These inequalities have existed for decades and successive generations have been moved to fight against them. Yet, it seems not much has changed.
We need significant cultural change.
There is much already said about accepting and accommodating diversity within our institutions and society. We need to go further. We need to rise to the challenge of really embracing diversity.
Diversity is not just about ensuring our workforce or decision makers have diverse faces; its about accepting that diversity really is the true natural state. Our world is diverse but so are our smallest family units – no two people are the same. Homogeneity is the artificial imposition of small mindedness: of lack of ambition and of fear. An openness to difference is essential. We must break down the resistance that exists in our minds and in our institutions, to move towards difference and diversity.
And successfully embracing difference and diversity isn’t just about having more black, Asian and minority ethnic people at all levels, or about fixing the longstanding inequalities described above or addressing outcomes – it is all of this and more.
It is recognition that, in a changing world, our statues, monuments and public sphere belong as much to those from black, Asian and minority ethnic communities as to anybody else. And just as they speak to the history of this country and to those who can trace their residence here over several generations, they similarly speak to those of us more recently arrived and our own community’s historic experience – often at the hands of those cast in bronze! But most importantly, they speak to all of our children and their collective future as friends, neighbours and colleagues.
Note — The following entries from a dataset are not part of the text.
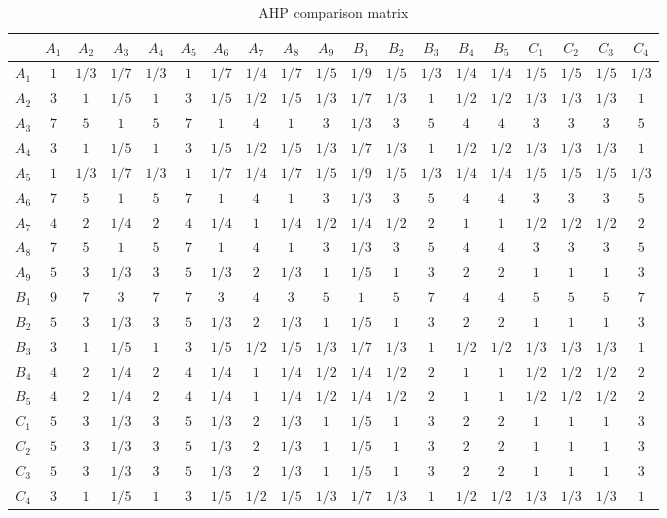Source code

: \documentclass[12pt]{article}
\begin{document}
		{
			\fontsize{10}{18}\selectfont
			{
				\begin{longtable}{c|ccccccccc|ccccc||cccc}
					
					\caption{AHP comparison matrix}
					\label{tb:mat}\\
					
					\toprule
					&$A_1$&$A_2$&$A_3$&$A_4$&$A_5$&$A_6$&$A_7$&$A_8$&$A_9$&$B_1$&$B_2$&$B_3$&$B_4$&$B_5$&$C_1$&$C_2$&$C_3$&$C_4$\\
					\toprule
					$A_1$&$1$&$1/3$&$1/7$&$1/3$&$1$&$1/7$&$1/4$&$1/7$&$1/5$&$1/9$&$1/5$&$1/3$&$1/4$&$1/4$&$1/5$&$1/5$&$1/5$&$1/3$\\
					$A_2$&$3$&$1$&$1/5$&$1$&$3$&$1/5$&$1/2$&$1/5$&$1/3$&$1/7$&$1/3$&$1$&$1/2$&$1/2$&$1/3$&$1/3$&$1/3$&$1$\\
					$A_3$&$7$&$5$&$1$&$5$&$7$&$1$&$4$&$1$&$3$&$1/3$&$3$&$5$&$4$&$4$&$3$&$3$&$3$&$5$\\
					$A_4$&$3$&$1$&$1/5$&$1$&$3$&$1/5$&$1/2$&$1/5$&$1/3$&$1/7$&$1/3$&$1$&$1/2$&$1/2$&$1/3$&$1/3$&$1/3$&$1$\\
					$A_5$&$1$&$1/3$&$1/7$&$1/3$&$1$&$1/7$&$1/4$&$1/7$&$1/5$&$1/9$&$1/5$&$1/3$&$1/4$&$1/4$&$1/5$&$1/5$&$1/5$&$1/3$\\
					$A_6$&$7$&$5$&$1$&$5$&$7$&$1$&$4$&$1$&$3$&$1/3$&$3$&$5$&$4$&$4$&$3$&$3$&$3$&$5$\\
					$A_7$&$4$&$2$&$1/4$&$2$&$4$&$1/4$&$1$&$1/4$&$1/2$&$1/4$&$1/2$&$2$&$1$&$1$&$1/2$&$1/2$&$1/2$&$2$\\
					$A_8$&$7$&$5$&$1$&$5$&$7$&$1$&$4$&$1$&$3$&$1/3$&$3$&$5$&$4$&$4$&$3$&$3$&$3$&$5$\\
					$A_9$&$5$&$3$&$1/3$&$3$&$5$&$1/3$&$2$&$1/3$&$1$&$1/5$&$1$&$3$&$2$&$2$&$1$&$1$&$1$&$3$\\
					\midrule
					$B_1$&$9$&$7$&$3$&$7$&$7$&$3$&$4$&$3$&$5$&$1$&$5$&$7$&$4$&$4$&$5$&$5$&$5$&$7$\\
					$B_2$&$5$&$3$&$1/3$&$3$&$5$&$1/3$&$2$&$1/3$&$1$&$1/5$&$1$&$3$&$2$&$2$&$1$&$1$&$1$&$3$\\
					$B_3$&$3$&$1$&$1/5$&$1$&$3$&$1/5$&$1/2$&$1/5$&$1/3$&$1/7$&$1/3$&$1$&$1/2$&$1/2$&$1/3$&$1/3$&$1/3$&$1$\\
					$B_4$&$4$&$2$&$1/4$&$2$&$4$&$1/4$&$1$&$1/4$&$1/2$&$1/4$&$1/2$&$2$&$1$&$1$&$1/2$&$1/2$&$1/2$&$2$\\
					$B_5$&$4$&$2$&$1/4$&$2$&$4$&$1/4$&$1$&$1/4$&$1/2$&$1/4$&$1/2$&$2$&$1$&$1$&$1/2$&$1/2$&$1/2$&$2$\\
					\midrule
					\midrule
					$C_1$&$5$&$3$&$1/3$&$3$&$5$&$1/3$&$2$&$1/3$&$1$&$1/5$&$1$&$3$&$2$&$2$&$1$&$1$&$1$&$3$\\
					$C_2$&$5$&$3$&$1/3$&$3$&$5$&$1/3$&$2$&$1/3$&$1$&$1/5$&$1$&$3$&$2$&$2$&$1$&$1$&$1$&$3$\\
					$C_3$&$5$&$3$&$1/3$&$3$&$5$&$1/3$&$2$&$1/3$&$1$&$1/5$&$1$&$3$&$2$&$2$&$1$&$1$&$1$&$3$\\
					$C_4$&$3$&$1$&$1/5$&$1$&$3$&$1/5$&$1/2$&$1/5$&$1/3$&$1/7$&$1/3$&$1$&$1/2$&$1/2$&$1/3$&$1/3$&$1/3$&$1$\\
					\bottomrule
				\end{longtable}
			}
		}	
\end{document}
It is an understanding that a curriculum that teaches our children about their community’s history and language and allows for diverse cultures isn’t about negating or devaluing the Anglocentric view. It’s a recognition of the importance all parents put on teaching their children about their background, which in turn leads to real inclusion and our children’s ownership off of their future.
It is ensuring that considerations in respect of black, Asian and minority ethnic people are not secondary when formulating policy but that policy making is for all Britons. It is making sure that the pronunciation of an individual’s name, the colour of their skin or their family history are not factors when appointing, selecting or electing. It is accepting that aspiration and social mobility are rights for all and all must be achievable through hard work.
But most importantly it is recognising that these challenges have existed for too long and too many generations have had to fight for change. The rage within our communities over George Floyd’s death is justified. It didn’t begin with his death; ending the rage requires us all to accept that inequality and racial discrimination are still very real.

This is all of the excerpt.